Every line in the entries where "Postgres" is found should be copied.

====================

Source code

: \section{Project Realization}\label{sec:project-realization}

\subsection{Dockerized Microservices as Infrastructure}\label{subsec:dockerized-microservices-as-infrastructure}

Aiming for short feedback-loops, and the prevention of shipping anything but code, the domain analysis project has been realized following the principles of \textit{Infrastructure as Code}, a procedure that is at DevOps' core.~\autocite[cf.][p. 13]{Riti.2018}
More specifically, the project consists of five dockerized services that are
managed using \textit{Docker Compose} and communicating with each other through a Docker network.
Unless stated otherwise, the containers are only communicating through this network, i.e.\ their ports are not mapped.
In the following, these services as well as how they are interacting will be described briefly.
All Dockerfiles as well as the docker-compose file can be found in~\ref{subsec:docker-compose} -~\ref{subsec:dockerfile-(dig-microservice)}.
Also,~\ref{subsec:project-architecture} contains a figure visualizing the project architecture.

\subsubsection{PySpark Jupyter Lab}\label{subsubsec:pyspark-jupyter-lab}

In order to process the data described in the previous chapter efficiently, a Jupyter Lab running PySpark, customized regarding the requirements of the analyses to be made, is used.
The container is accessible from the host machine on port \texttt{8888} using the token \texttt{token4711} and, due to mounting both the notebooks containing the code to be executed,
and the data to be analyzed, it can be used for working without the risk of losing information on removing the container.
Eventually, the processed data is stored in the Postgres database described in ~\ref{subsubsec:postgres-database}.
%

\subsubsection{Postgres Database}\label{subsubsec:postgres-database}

====================

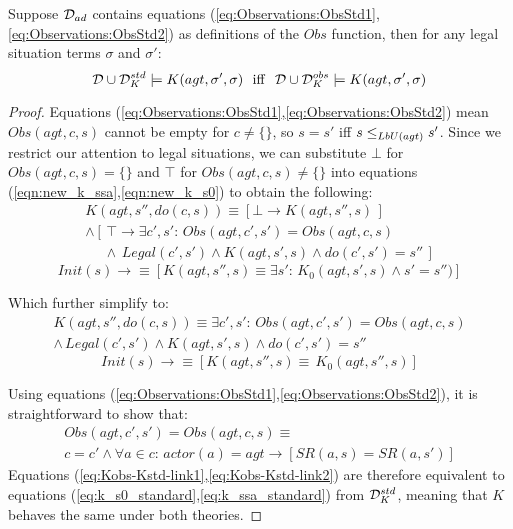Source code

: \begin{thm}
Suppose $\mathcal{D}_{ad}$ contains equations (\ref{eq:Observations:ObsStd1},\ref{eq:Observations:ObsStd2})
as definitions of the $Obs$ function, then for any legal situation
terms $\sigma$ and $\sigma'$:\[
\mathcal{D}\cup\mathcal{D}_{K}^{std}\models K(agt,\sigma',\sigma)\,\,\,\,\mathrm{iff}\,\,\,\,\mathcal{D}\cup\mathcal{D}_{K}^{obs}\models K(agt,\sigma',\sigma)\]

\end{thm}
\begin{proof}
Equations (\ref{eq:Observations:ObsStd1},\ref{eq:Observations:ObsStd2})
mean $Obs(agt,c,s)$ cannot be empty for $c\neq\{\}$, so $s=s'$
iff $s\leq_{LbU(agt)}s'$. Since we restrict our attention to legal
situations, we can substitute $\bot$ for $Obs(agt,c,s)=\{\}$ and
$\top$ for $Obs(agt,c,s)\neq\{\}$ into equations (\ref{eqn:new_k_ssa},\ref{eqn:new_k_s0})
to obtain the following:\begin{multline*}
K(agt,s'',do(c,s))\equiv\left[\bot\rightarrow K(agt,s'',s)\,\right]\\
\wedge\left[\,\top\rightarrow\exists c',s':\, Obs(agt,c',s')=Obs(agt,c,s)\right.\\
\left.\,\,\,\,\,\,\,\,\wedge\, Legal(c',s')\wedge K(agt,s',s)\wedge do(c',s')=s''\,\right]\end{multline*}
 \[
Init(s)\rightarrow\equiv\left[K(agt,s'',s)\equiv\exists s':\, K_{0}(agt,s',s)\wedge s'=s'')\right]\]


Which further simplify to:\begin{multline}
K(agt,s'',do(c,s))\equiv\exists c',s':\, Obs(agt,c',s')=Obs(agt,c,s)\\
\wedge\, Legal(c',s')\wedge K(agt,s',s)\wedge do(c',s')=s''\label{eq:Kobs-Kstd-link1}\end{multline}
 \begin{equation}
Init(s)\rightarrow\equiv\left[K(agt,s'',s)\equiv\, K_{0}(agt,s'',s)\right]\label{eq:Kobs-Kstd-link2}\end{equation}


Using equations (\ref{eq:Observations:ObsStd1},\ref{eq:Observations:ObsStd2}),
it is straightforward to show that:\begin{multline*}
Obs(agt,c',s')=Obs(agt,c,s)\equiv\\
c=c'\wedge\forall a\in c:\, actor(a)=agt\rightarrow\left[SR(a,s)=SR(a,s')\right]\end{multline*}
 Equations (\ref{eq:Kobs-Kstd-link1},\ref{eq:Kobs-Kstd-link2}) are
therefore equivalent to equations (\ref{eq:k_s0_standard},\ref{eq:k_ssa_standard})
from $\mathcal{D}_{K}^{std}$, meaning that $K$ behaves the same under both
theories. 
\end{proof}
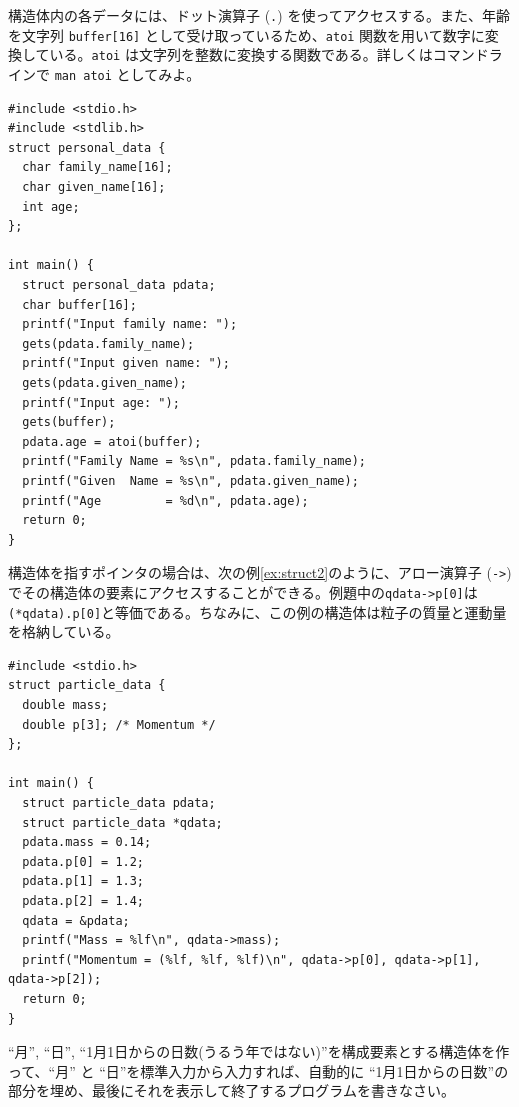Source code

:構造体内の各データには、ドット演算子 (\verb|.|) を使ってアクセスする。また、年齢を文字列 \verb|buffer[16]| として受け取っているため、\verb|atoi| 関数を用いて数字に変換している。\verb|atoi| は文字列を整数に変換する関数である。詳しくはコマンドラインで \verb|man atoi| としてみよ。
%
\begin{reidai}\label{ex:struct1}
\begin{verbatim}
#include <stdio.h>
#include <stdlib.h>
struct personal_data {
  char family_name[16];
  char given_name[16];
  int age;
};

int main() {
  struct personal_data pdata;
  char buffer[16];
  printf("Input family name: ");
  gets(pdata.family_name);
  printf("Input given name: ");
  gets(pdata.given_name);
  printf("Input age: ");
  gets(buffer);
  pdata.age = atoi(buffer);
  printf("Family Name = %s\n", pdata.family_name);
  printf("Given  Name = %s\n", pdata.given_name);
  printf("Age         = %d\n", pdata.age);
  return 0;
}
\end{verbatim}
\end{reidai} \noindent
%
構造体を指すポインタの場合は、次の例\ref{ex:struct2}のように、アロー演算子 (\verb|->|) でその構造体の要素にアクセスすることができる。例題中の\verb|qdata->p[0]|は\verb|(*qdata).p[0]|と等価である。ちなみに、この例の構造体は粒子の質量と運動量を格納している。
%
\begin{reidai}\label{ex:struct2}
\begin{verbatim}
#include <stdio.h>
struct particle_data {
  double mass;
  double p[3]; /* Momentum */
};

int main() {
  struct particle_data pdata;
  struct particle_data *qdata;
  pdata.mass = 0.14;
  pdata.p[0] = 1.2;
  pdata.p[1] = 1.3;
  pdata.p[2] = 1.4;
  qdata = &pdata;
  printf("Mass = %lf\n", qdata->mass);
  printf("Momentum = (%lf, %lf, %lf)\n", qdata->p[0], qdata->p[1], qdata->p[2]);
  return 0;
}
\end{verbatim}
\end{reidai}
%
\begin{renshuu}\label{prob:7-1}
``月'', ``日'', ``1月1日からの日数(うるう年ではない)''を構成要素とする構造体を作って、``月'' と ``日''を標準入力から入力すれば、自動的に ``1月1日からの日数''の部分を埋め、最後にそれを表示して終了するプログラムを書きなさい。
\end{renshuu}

====================

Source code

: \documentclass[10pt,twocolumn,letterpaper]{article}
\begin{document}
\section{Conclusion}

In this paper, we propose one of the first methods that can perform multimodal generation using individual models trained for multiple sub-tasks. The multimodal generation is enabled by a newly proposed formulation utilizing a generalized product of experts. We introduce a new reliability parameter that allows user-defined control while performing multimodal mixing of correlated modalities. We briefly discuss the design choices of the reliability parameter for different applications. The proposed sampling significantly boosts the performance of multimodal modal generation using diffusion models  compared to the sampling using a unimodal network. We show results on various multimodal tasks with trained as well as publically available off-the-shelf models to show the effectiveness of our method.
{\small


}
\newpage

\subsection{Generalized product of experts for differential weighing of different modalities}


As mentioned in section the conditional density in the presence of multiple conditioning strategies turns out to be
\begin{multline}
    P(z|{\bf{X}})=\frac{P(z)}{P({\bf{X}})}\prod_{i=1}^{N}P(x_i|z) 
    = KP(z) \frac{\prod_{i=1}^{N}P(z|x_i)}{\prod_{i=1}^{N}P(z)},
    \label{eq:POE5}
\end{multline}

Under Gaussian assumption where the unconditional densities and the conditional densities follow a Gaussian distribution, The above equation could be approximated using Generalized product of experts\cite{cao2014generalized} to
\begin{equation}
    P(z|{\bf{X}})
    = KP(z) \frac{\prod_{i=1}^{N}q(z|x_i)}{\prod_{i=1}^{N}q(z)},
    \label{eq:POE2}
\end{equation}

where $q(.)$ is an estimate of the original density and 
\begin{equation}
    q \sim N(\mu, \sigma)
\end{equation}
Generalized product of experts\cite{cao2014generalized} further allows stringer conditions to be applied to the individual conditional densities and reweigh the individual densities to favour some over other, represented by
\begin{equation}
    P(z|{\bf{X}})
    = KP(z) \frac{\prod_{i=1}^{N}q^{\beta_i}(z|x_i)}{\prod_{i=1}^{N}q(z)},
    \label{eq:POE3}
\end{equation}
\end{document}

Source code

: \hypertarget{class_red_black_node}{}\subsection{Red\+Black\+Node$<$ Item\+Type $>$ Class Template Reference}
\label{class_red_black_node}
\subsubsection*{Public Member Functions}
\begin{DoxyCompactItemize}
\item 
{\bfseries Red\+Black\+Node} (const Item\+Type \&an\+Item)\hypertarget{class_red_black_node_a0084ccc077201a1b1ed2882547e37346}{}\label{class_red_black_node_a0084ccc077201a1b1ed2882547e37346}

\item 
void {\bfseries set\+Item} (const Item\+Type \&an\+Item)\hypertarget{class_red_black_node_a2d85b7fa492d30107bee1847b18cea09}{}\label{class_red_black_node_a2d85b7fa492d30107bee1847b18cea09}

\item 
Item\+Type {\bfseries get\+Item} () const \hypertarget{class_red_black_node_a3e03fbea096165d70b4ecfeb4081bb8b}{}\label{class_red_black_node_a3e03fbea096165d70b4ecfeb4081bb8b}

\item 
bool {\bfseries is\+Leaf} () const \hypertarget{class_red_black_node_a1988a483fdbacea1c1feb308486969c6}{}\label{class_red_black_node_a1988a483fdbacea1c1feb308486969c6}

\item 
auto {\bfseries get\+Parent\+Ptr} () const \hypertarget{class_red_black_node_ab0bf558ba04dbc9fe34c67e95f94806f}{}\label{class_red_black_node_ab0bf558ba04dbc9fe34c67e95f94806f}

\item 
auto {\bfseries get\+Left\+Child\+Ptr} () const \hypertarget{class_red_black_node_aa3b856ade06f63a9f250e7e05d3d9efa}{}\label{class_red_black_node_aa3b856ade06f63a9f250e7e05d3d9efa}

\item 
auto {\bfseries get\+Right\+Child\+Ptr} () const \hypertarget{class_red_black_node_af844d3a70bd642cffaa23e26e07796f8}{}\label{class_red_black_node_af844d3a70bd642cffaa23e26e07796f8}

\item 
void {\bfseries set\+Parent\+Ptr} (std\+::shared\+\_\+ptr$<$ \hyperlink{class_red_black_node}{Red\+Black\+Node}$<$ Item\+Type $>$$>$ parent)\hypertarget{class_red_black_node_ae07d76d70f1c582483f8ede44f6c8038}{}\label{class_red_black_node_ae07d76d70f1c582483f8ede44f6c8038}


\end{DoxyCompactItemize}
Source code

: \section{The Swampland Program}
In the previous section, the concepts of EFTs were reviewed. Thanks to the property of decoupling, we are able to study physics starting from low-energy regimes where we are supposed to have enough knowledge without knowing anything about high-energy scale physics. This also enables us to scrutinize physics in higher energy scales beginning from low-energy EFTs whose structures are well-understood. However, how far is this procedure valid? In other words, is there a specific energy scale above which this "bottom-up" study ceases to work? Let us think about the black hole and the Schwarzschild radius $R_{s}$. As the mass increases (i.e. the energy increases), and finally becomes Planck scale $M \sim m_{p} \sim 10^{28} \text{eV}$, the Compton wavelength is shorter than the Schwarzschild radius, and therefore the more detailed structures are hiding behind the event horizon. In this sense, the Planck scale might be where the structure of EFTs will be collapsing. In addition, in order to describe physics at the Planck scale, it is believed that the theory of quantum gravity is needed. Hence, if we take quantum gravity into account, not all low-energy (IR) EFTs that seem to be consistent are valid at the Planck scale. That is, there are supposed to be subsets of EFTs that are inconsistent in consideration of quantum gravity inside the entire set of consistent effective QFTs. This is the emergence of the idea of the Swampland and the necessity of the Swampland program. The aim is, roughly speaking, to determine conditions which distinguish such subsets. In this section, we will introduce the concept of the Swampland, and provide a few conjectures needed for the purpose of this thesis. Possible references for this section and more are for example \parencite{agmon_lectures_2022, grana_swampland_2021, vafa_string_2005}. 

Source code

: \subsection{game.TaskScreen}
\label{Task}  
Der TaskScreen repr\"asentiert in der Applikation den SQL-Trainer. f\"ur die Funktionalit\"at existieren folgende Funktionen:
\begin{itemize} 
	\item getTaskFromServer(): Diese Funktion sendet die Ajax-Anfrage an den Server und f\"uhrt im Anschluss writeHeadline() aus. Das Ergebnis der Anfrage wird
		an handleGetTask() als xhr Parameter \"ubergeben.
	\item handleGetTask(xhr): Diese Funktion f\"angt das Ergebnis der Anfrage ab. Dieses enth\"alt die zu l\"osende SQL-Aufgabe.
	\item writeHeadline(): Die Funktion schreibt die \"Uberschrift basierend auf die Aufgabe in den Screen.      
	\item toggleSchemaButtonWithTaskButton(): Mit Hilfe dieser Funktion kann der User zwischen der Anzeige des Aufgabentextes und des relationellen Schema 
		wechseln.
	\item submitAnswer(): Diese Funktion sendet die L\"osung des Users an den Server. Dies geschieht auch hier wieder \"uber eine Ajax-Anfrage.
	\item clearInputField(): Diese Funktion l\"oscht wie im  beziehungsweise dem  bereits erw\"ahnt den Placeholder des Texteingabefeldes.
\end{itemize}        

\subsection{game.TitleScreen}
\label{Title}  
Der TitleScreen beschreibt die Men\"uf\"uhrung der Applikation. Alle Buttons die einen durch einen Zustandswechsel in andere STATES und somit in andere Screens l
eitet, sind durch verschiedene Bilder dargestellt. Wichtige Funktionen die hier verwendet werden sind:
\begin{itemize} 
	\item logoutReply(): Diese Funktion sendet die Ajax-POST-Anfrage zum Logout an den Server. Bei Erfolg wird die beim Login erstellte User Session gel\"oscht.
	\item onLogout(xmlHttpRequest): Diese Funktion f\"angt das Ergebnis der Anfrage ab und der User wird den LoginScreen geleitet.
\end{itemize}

====================

- _Result of this exercise_:
Eventually, the processed data is stored in the Postgres database described in ~\ref{subsubsec:postgres-database}.
\subsubsection{Postgres Database}\label{subsubsec:postgres-database}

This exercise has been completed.